If the OSPF adjacency is not coming up, stuck in transit state when you are executing command <#show ip ospf neighbor> command on cisco IOS cli:
For OSPF to build a neighbor relationship, a few requirements have to be met:
- Routers must be in the same subnet.
- Hello and dead timers must match.
- Router IDs must be unique.
- Routers must be in the same area.
- Stub flag must be identical.
- IP MTU must be identical.
- Must pass neighbor authentication (if configured).
Flapping causes area to recalc SPF. minimize by
- OSPF schedule Delay – 5 seconds after receiving LSU/LSAs
- Hold time – wait minimum of 10 seconds before running another SPF
Common OSPF adjacency fail issues:
- OSPF Neighbor table does not display adjoining router.
- OSPF Neighbor status is stuck in INIT state.
- OSPF Neighbor status is stuck in 2-way state.
- OSPF Neighbor status is stuck in EXSTART/EXCHANGE state.

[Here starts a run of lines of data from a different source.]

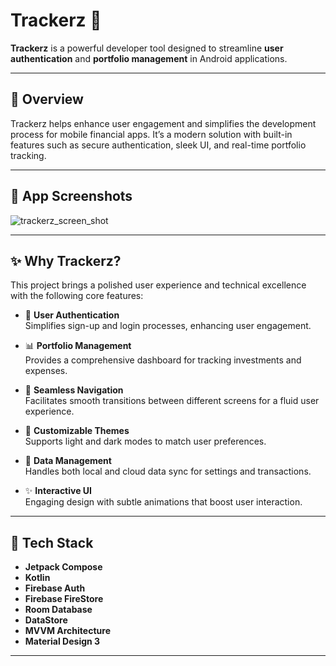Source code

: # Trackerz 🚀

**Trackerz** is a powerful developer tool designed to streamline **user authentication** and **portfolio management** in Android applications.

---

## 📌 Overview

Trackerz helps enhance user engagement and simplifies the development process for mobile financial apps. It’s a modern solution with built-in features such as secure authentication, sleek UI, and real-time portfolio tracking.

---

## 📱 App Screenshots

![trackerz_screen_shot](https://github.com/user-attachments/assets/a811e2cc-127f-47c2-b445-26eae1d2dec1)

---

## ✨ Why Trackerz?

This project brings a polished user experience and technical excellence with the following core features:

- 🎨 **User Authentication**  
  Simplifies sign-up and login processes, enhancing user engagement.

- 📊 **Portfolio Management**  
  Provides a comprehensive dashboard for tracking investments and expenses.

- 🧭 **Seamless Navigation**  
  Facilitates smooth transitions between different screens for a fluid user experience.

- 🌈 **Customizable Themes**  
  Supports light and dark modes to match user preferences.

- 🧮 **Data Management**  
  Handles both local and cloud data sync for settings and transactions.

- ✨ **Interactive UI**  
  Engaging design with subtle animations that boost user interaction.

---

## 🚧 Tech Stack

- **Jetpack Compose**
- **Kotlin**
- **Firebase Auth**
- **Firebase FireStore**
- **Room Database**
- **DataStore**
- **MVVM Architecture**
- **Material Design 3**

---
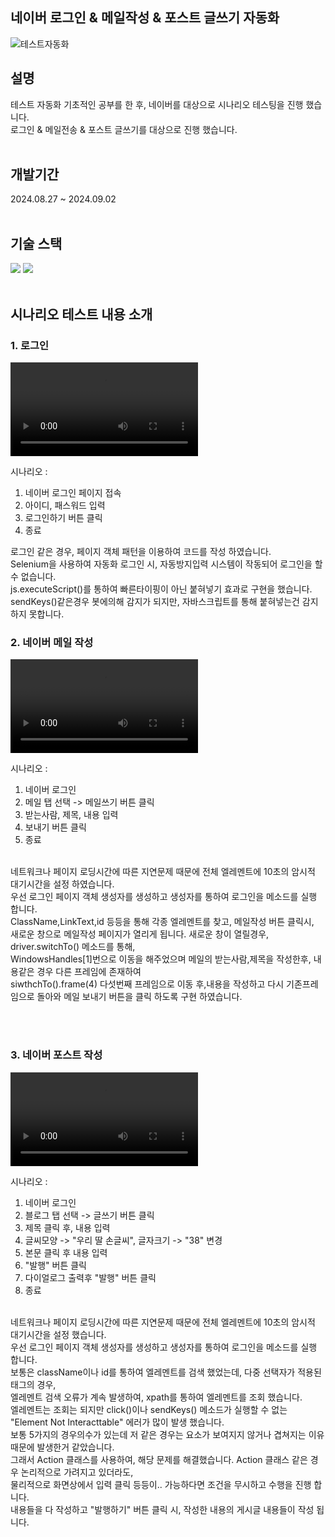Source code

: <!-- Improved compatibility of back to top link: See: https://github.com/othneildrew/Best-README-Template/pull/73 -->
<a id="readme-top"></a>
<!--
*** Thanks for checking out the Best-README-Template. If you have a suggestion
*** that would make this better, please fork the repo and create a pull request
*** or simply open an issue with the tag "enhancement".
*** Don't forget to give the project a star!
*** Thanks again! Now go create something AMAZING! :D
-->









<!-- ABOUT THE PROJECT -->
## 네이버 로그인 & 메일작성 & 포스트 글쓰기 자동화
![테스트자동화](https://github.com/user-attachments/assets/5712be86-5d06-4a95-ba12-0313621309b5)
<br>


## 설명 
테스트 자동화 기초적인 공부를 한 후, 네이버를 대상으로 시나리오 테스팅을 진행 했습니다.<br>
로그인 & 메일전송 & 포스트 글쓰기를 대상으로 진행 했습니다.
<br>
<br>

## 개발기간
2024.08.27 ~ 2024.09.02
<br>
<br>


## 기술 스택

<div>
<img src="https://img.shields.io/badge/Selenium-43B02A?style=for-the-badge&logo=Selenium&logoColor=white">
<img src="https://img.shields.io/badge/JAVA-3178C6?style=for-the-badge&logo=Java&logoColor=white">

</div>

<br>


## 시나리오 테스트 내용 소개

### 1. 로그인 
<video  src="https://github.com/user-attachments/assets/fd1d9ed4-5b2c-4849-888a-3c25805340c8" controls></video>
 <br>

시나리오 :<br>
1. 네이버 로그인 페이지 접속
2. 아이디, 패스워드 입력
3. 로그인하기 버튼 클릭
4. 종료

로그인 같은 경우, 페이지 객체 패턴을 이용하여 코드를 작성 하였습니다.<br>
Selenium을 사용하여 자동화 로그인 시, 자동방지입력 시스템이 작동되어 로그인을 할 수 없습니다.<br>
js.executeScript()를 통하여 빠른타이핑이 아닌 붙혀넣기 효과로 구현을 했습니다.<br>
sendKeys()같은경우 봇에의해 감지가 되지만, 자바스크립트를 통해 붙혀넣는건 감지하지 못합니다.<br>











### 2. 네이버 메일 작성
<video  src="https://github.com/user-attachments/assets/0b397999-bdeb-41c5-8915-774f12d09b8f" controls></video>
 <br>
 
시나리오 :<br>
1. 네이버 로그인
2. 메일 탭 선택 -> 메일쓰기 버튼 클릭
3. 받는사람, 제목, 내용 입력
4. 보내기 버튼 클릭
5. 종료
<br>
네트워크나 페이지 로딩시간에 따른 지연문제 때문에 전체 엘레멘트에 10초의 암시적 대기시간을 설정 하였습니다.<br>
우선 로그인 페이지 객체 생성자를 생성하고 생성자를 통하여 로그인을 메소드를 실행 합니다.<br>
ClassName,LinkText,id 등등을 통해 각종 엘레멘트를 찾고, 메일작성 버튼 클릭시,<br>
새로운 창으로 메일작성 페이지가 열리게 됩니다. 새로운 창이 열릴경우, driver.switchTo() 메소드를 통해,<br>
WindowsHandles[1]번으로 이동을 해주었으며 메일의 받는사람,제목을 작성한후, 내용같은 경우 다른 프레임에 존재하여<br>
siwthchTo().frame(4) 다섯번째 프레임으로 이동 후,내용을 작성하고 다시 기존프레임으로 돌아와 메일 보내기 버튼을 클릭 하도록 구현 하였습니다.<br>

<br><br>












### 3. 네이버 포스트 작성
<video  src="https://github.com/user-attachments/assets/199e8e2e-c0f2-4aa0-b6ce-33cf03d7b6c2" controls></video>
 <br>
 
시나리오 :<br>
1. 네이버 로그인
2. 블로그 탭 선택 -> 글쓰기 버튼 클릭
3. 제목 클릭 후, 내용 입력
4. 글씨모양 -> "우리 딸 손글씨", 글자크기 -> "38" 변경
5. 본문 클릭 후 내용 입력
6. "발행" 버튼 클릭
7. 다이얼로그 출력후 "발행" 버튼 클릭
8. 종료
<br>
네트워크나 페이지 로딩시간에 따른 지연문제 때문에 전체 엘레멘트에 10초의 암시적 대기시간을 설정 했습니다.<br>
우선 로그인 페이지 객체 생성자를 생성하고 생성자를 통하여 로그인을 메소드를 실행 합니다.<br>
보통은 className이나 id를 통하여 엘레멘트를 검색 했었는데, 다중 선택자가 적용된 태그의 경우,<br>
엘레멘트 검색 오류가 계속 발생하여, xpath를 통하여 엘레멘트를 조회 했습니다.<br>
엘레멘트는 조회는 되지만 click()이나 sendKeys() 메소드가 실행할 수 없는 "Element Not Interacttable" 에러가 많이 발생 했습니다.<br>
보통 5가지의 경우의수가 있는데 저 같은 경우는 요소가 보여지지 않거나 겹쳐지는 이유 때문에 발생한거 같았습니다.<br>
그래서 Action 클래스를 사용하여, 해당 문제를 해결했습니다. Action 클래스 같은 경우 논리적으로 가려지고 있더라도,<br>
물리적으로 화면상에서 입력 클릭 등등이.. 가능하다면 조건을 무시하고 수행을 진행 합니다.<br>
내용들을 다 작성하고 "발행하기" 버튼 클릭 시, 작성한 내용의 게시글 내용들이 작성 됩니다.<br>
<br><br>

1. OSPF neighbor table does not display adjoining router :
This is a major problem in OSPF network. If the neighbor table does not display the adjoining router, it means either Hello packets are not being exchanged or it is being blocked or dropped between the two routers. There could be various reasons behind this behavior.
It could be a layer 1 / 2 problem or a configuration mistake.
Some reasons why an OSPF neighbor table does not display the adjoining router as its neighbor are:
- OSPF is not enabled on the router
- OSPF is not enabled on the interface
- OSPF interface is down. Layer 1 /2 problem
- Area ID mismatch between the interfaces
- Subnet mask mismatch between the interfaces
- Hello and Dead timer configured on the routers do not match
- OSPF authentication is enabled on one router and disabled on another
- OSPF authentication-mode configured on both routers do not match
- OSPF authentication-key configured on both routers do not match
- OSPF interface is configured as silent-interface
- ACL is blocking OSPF traffic
- Stub/NSSA flag is set on one router and not set on another router
- Same Router ID configured on both routers
- Different network-type configured under interfaces
- Neighbor command is not configured on remote router with broadcast
- OSPF neigborship is not build on primary address
- No Corrupted OSPF packet received.
- passive interface is not configured under “router ospf”.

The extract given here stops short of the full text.